Wednesday, 18 January 2012

The Procrastinating Prokaryote

This is the tale of a young single celled organism that just couldn't be bothered to do anything.

It used to be such a happy cell.
Swimming around doing everything it's DNA told it to do.

But then, one day, the little prokaryote bumped into a tricky topoisomerase enzyme, which totally changed the prokaryote's way of life!

Now, instead of swimming around, eating and growing, all the prokaryote wanted to do was waste its time procrastinating!!

This would have made its mother very sad, if it had one. But as Prokaryotic cells simply divide themselves, its mother was really its sister, and from there it just gets very confusing.

But nonetheless, the hours passed. The prokaryotic cell watched as its sister became its nephews, and its nephews became its great-nephews, and eventually, the prokaryotic cell had realized that its whole world had changed.
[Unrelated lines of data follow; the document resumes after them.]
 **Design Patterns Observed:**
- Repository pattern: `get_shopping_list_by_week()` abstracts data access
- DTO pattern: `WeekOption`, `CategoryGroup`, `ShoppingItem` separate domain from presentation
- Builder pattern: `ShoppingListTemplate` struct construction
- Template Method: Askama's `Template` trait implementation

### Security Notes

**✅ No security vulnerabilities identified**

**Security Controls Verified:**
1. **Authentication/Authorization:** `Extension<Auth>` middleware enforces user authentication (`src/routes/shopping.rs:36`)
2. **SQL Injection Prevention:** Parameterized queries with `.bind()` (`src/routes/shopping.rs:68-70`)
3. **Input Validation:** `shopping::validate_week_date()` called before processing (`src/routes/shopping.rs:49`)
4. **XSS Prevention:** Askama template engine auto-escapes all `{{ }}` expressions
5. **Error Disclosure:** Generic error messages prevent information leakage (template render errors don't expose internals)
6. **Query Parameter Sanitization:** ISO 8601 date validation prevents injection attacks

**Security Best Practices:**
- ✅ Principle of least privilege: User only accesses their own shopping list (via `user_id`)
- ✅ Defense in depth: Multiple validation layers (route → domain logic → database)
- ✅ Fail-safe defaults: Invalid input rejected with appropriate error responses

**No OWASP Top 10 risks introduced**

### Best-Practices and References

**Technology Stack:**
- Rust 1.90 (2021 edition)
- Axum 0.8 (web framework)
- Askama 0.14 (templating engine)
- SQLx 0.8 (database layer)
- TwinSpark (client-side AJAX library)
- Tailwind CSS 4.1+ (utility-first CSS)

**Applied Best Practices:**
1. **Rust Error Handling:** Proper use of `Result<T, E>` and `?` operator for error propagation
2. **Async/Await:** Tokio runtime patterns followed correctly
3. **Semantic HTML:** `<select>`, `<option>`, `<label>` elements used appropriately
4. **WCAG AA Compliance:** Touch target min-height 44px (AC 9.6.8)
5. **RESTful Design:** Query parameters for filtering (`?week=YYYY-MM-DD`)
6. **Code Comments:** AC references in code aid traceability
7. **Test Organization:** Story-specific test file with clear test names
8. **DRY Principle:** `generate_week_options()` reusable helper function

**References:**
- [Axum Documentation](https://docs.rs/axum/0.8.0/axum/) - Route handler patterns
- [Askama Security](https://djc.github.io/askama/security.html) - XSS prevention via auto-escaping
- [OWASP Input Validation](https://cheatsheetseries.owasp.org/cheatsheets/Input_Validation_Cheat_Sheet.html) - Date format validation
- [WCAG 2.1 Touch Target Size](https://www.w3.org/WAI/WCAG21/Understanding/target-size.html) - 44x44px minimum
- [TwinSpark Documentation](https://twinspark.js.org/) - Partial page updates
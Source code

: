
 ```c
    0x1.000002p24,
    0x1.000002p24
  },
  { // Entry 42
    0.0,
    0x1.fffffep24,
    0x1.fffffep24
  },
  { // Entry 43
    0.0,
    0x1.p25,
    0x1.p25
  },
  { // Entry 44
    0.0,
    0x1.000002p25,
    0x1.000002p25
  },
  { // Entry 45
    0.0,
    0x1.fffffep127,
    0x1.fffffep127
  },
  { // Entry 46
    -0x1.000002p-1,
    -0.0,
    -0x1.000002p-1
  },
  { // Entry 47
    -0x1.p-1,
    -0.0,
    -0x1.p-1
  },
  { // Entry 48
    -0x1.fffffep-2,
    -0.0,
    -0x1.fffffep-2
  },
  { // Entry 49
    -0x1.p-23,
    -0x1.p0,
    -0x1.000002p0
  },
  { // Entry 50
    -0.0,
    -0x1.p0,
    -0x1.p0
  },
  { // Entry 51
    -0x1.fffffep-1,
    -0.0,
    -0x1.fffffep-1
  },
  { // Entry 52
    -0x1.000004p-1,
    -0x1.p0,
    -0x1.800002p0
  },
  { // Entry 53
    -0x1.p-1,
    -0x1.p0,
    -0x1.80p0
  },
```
As everyone seemed to be moving on with their lives, the prokaryote was just standing still. Why little prokaryote? Why don't you want to move?

And then, all of a sudden, a miracle happened.
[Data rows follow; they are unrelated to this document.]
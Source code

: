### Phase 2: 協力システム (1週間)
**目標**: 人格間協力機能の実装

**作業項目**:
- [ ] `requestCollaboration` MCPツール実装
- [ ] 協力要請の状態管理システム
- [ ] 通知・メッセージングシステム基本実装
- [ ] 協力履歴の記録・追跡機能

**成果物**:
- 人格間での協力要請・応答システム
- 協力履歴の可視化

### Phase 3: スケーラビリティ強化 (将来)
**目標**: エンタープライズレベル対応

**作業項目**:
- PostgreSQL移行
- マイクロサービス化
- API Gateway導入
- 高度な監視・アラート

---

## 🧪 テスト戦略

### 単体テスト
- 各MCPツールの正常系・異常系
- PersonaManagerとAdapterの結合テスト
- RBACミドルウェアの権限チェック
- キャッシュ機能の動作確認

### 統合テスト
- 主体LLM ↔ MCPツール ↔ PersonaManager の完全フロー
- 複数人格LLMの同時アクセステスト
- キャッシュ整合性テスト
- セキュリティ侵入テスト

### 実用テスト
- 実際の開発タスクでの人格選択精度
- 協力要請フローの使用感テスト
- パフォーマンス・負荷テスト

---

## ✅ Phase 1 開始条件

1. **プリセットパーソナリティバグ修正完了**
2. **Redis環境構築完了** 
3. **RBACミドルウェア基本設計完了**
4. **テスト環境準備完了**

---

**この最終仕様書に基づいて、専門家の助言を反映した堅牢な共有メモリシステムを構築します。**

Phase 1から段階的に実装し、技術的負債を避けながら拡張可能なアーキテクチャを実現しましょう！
A sudden wave of radiation poured over the prokaryote's entire home!!!

Everything seemed normal at first after the initial wave. But something felt strangely different.
Yes!
The prokaryote had mutated from the interaction with the radiation, and was finally reprogrammed to move again!!
Surely this was a wondrous occasion!

However, all was not candy and sunshine.

The radiation had turned the prokaryote into a vicious, prokaryotic eating machine!!
DUN DUN DAAH!

The prokaryote started to move around, finding its prokaryotic siblings..
And just as it got close.
KA-SNAP!
The little prokaryote took a big munch and totally absorbed it.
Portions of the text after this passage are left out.